Task goal. Below are some records. Copy every line in them that holds "compiler".

Material for this task.
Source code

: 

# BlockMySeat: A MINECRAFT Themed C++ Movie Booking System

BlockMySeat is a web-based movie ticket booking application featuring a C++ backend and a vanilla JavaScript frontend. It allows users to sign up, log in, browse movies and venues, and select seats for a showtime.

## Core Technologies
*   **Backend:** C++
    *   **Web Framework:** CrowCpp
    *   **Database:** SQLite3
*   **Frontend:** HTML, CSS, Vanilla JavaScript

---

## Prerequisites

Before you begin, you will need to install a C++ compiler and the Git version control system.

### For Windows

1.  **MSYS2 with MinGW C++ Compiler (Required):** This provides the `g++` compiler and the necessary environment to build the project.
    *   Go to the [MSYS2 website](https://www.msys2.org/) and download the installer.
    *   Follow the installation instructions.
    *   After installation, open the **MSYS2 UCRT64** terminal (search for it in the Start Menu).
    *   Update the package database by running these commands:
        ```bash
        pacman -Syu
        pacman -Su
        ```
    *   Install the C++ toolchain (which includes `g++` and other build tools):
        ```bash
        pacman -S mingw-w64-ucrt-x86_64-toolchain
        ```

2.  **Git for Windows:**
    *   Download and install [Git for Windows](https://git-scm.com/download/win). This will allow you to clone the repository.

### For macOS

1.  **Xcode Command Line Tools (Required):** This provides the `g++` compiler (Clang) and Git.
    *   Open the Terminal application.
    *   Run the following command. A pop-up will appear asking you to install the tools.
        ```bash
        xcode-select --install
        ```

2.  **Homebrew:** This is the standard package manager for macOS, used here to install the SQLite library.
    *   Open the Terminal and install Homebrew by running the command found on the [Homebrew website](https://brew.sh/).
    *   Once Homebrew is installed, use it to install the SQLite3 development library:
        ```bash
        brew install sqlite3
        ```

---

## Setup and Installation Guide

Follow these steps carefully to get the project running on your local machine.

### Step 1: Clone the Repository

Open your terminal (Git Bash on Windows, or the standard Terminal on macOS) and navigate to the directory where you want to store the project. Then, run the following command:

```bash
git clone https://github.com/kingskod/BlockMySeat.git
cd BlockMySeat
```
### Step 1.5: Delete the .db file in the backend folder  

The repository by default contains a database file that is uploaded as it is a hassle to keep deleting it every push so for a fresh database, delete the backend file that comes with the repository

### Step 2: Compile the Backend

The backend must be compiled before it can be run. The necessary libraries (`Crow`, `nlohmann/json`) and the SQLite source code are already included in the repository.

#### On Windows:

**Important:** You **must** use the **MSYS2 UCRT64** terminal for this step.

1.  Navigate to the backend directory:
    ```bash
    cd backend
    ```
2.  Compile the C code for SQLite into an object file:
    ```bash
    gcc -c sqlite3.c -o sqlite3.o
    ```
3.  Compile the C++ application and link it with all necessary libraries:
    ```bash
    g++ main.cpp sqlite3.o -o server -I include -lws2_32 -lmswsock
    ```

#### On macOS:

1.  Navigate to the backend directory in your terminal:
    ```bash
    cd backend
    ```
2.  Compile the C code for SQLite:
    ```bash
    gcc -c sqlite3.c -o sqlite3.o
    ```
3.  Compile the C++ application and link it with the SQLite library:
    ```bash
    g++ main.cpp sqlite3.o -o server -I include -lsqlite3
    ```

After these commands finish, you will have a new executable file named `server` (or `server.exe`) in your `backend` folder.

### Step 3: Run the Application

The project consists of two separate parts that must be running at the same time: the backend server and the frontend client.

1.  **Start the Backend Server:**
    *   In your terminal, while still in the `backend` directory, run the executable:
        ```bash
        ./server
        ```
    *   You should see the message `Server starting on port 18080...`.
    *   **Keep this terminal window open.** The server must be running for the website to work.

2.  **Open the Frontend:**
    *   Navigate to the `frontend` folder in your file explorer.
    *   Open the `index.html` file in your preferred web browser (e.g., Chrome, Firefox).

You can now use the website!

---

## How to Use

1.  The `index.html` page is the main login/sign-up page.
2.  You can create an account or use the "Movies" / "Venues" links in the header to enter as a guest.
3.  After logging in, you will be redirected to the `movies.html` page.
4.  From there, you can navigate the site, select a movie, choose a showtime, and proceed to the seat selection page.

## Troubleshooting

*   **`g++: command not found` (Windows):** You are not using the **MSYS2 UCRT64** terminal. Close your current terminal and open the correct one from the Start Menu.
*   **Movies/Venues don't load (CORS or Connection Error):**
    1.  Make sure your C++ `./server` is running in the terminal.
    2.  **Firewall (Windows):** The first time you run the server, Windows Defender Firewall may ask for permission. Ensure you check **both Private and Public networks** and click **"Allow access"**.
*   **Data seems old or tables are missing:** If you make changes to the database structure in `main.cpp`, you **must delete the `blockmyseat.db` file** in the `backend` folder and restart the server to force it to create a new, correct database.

Output of the task.
Before you begin, you will need to install a C++ compiler and the Git version control system.
1.  **MSYS2 with MinGW C++ Compiler (Required):** This provides the `g++` compiler and the necessary environment to build the project.
1.  **Xcode Command Line Tools (Required):** This provides the `g++` compiler (Clang) and Git.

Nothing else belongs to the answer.